▸ Records from a data collection:
___

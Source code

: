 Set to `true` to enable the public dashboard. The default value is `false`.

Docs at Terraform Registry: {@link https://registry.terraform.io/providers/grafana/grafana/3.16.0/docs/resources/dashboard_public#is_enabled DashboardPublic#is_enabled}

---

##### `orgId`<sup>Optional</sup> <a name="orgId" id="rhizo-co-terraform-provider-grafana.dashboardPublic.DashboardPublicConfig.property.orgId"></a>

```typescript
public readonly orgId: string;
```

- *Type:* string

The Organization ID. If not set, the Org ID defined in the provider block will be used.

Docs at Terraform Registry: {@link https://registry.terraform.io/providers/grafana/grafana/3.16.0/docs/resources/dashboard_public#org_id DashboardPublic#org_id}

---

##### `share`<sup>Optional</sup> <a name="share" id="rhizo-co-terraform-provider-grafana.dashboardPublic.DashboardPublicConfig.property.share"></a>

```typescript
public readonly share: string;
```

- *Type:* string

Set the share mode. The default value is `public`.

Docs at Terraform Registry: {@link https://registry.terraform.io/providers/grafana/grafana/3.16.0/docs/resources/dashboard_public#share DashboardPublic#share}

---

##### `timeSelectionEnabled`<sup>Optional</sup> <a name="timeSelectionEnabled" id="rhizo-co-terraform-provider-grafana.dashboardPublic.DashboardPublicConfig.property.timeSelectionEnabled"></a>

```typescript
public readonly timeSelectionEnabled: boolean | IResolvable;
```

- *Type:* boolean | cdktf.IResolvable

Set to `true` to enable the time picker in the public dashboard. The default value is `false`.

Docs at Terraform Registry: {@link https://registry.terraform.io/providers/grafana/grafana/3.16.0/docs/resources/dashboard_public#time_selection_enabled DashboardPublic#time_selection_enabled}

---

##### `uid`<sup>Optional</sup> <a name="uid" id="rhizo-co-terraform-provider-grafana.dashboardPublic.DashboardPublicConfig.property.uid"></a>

___

From the first line to the last, return the data exactly as written.

Source code

: Set to `true` to enable the public dashboard. The default value is `false`.

Docs at Terraform Registry: {@link https://registry.terraform.io/providers/grafana/grafana/3.16.0/docs/resources/dashboard_public#is_enabled DashboardPublic#is_enabled}

---

##### `orgId`<sup>Optional</sup> <a name="orgId" id="rhizo-co-terraform-provider-grafana.dashboardPublic.DashboardPublicConfig.property.orgId"></a>

```typescript
public readonly orgId: string;
```

- *Type:* string

The Organization ID. If not set, the Org ID defined in the provider block will be used.

Docs at Terraform Registry: {@link https://registry.terraform.io/providers/grafana/grafana/3.16.0/docs/resources/dashboard_public#org_id DashboardPublic#org_id}

---

##### `share`<sup>Optional</sup> <a name="share" id="rhizo-co-terraform-provider-grafana.dashboardPublic.DashboardPublicConfig.property.share"></a>

```typescript
public readonly share: string;
```

- *Type:* string

Set the share mode. The default value is `public`.

Docs at Terraform Registry: {@link https://registry.terraform.io/providers/grafana/grafana/3.16.0/docs/resources/dashboard_public#share DashboardPublic#share}

---

##### `timeSelectionEnabled`<sup>Optional</sup> <a name="timeSelectionEnabled" id="rhizo-co-terraform-provider-grafana.dashboardPublic.DashboardPublicConfig.property.timeSelectionEnabled"></a>

```typescript
public readonly timeSelectionEnabled: boolean | IResolvable;
```

- *Type:* boolean | cdktf.IResolvable

Set to `true` to enable the time picker in the public dashboard. The default value is `false`.

Docs at Terraform Registry: {@link https://registry.terraform.io/providers/grafana/grafana/3.16.0/docs/resources/dashboard_public#time_selection_enabled DashboardPublic#time_selection_enabled}

---

##### `uid`<sup>Optional</sup> <a name="uid" id="rhizo-co-terraform-provider-grafana.dashboardPublic.DashboardPublicConfig.property.uid"></a>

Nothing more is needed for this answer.